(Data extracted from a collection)
● ● ● ●
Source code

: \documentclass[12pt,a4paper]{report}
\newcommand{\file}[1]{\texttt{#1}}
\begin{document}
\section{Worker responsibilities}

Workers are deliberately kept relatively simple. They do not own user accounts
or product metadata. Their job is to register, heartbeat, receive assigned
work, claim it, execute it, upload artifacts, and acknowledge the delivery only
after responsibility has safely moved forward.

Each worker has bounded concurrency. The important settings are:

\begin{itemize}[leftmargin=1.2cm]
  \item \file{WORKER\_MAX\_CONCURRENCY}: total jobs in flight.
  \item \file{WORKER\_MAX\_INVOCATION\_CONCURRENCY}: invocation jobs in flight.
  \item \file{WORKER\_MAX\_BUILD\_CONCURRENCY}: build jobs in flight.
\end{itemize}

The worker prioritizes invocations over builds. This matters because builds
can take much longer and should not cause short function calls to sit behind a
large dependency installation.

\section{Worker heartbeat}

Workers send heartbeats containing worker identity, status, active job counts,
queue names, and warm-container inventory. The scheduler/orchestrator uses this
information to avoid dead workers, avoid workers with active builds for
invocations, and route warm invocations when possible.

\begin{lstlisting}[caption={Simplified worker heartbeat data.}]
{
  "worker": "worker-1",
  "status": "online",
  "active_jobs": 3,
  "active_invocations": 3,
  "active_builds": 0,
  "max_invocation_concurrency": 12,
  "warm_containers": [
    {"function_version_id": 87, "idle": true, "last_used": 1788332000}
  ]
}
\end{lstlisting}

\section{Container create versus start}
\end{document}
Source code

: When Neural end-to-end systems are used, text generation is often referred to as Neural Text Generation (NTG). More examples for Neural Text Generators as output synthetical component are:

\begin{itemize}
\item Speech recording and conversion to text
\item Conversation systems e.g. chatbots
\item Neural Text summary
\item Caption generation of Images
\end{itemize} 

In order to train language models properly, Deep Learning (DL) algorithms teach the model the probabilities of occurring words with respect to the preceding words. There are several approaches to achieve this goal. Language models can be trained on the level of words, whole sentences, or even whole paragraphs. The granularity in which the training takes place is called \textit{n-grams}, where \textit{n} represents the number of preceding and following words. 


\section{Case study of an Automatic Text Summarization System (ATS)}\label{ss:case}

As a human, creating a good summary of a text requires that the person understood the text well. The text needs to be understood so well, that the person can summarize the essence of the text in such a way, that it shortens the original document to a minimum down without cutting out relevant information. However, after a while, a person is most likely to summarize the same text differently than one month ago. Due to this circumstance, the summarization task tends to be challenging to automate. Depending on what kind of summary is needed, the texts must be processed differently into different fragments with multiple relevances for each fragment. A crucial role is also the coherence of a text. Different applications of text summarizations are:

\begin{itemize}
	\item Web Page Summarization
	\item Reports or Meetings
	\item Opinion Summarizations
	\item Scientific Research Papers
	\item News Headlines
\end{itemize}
● ● ● ●
Action item:
A word-for-word transcription of all the data is needed.

Written response:
Source code

: \documentclass[12pt,a4paper]{report}
\newcommand{\file}[1]{\texttt{#1}}
\begin{document}
\section{Worker responsibilities}

Workers are deliberately kept relatively simple. They do not own user accounts
or product metadata. Their job is to register, heartbeat, receive assigned
work, claim it, execute it, upload artifacts, and acknowledge the delivery only
after responsibility has safely moved forward.

Each worker has bounded concurrency. The important settings are:

\begin{itemize}[leftmargin=1.2cm]
  \item \file{WORKER\_MAX\_CONCURRENCY}: total jobs in flight.
  \item \file{WORKER\_MAX\_INVOCATION\_CONCURRENCY}: invocation jobs in flight.
  \item \file{WORKER\_MAX\_BUILD\_CONCURRENCY}: build jobs in flight.
\end{itemize}

The worker prioritizes invocations over builds. This matters because builds
can take much longer and should not cause short function calls to sit behind a
large dependency installation.

\section{Worker heartbeat}

Workers send heartbeats containing worker identity, status, active job counts,
queue names, and warm-container inventory. The scheduler/orchestrator uses this
information to avoid dead workers, avoid workers with active builds for
invocations, and route warm invocations when possible.

\begin{lstlisting}[caption={Simplified worker heartbeat data.}]
{
  "worker": "worker-1",
  "status": "online",
  "active_jobs": 3,
  "active_invocations": 3,
  "active_builds": 0,
  "max_invocation_concurrency": 12,
  "warm_containers": [
    {"function_version_id": 87, "idle": true, "last_used": 1788332000}
  ]
}
\end{lstlisting}

\section{Container create versus start}
\end{document}
Source code

: When Neural end-to-end systems are used, text generation is often referred to as Neural Text Generation (NTG). More examples for Neural Text Generators as output synthetical component are:

\begin{itemize}
\item Speech recording and conversion to text
\item Conversation systems e.g. chatbots
\item Neural Text summary
\item Caption generation of Images
\end{itemize} 

In order to train language models properly, Deep Learning (DL) algorithms teach the model the probabilities of occurring words with respect to the preceding words. There are several approaches to achieve this goal. Language models can be trained on the level of words, whole sentences, or even whole paragraphs. The granularity in which the training takes place is called \textit{n-grams}, where \textit{n} represents the number of preceding and following words. 


\section{Case study of an Automatic Text Summarization System (ATS)}\label{ss:case}

As a human, creating a good summary of a text requires that the person understood the text well. The text needs to be understood so well, that the person can summarize the essence of the text in such a way, that it shortens the original document to a minimum down without cutting out relevant information. However, after a while, a person is most likely to summarize the same text differently than one month ago. Due to this circumstance, the summarization task tends to be challenging to automate. Depending on what kind of summary is needed, the texts must be processed differently into different fragments with multiple relevances for each fragment. A crucial role is also the coherence of a text. Different applications of text summarizations are:

\begin{itemize}
	\item Web Page Summarization
	\item Reports or Meetings
	\item Opinion Summarizations
	\item Scientific Research Papers
	\item News Headlines
\end{itemize}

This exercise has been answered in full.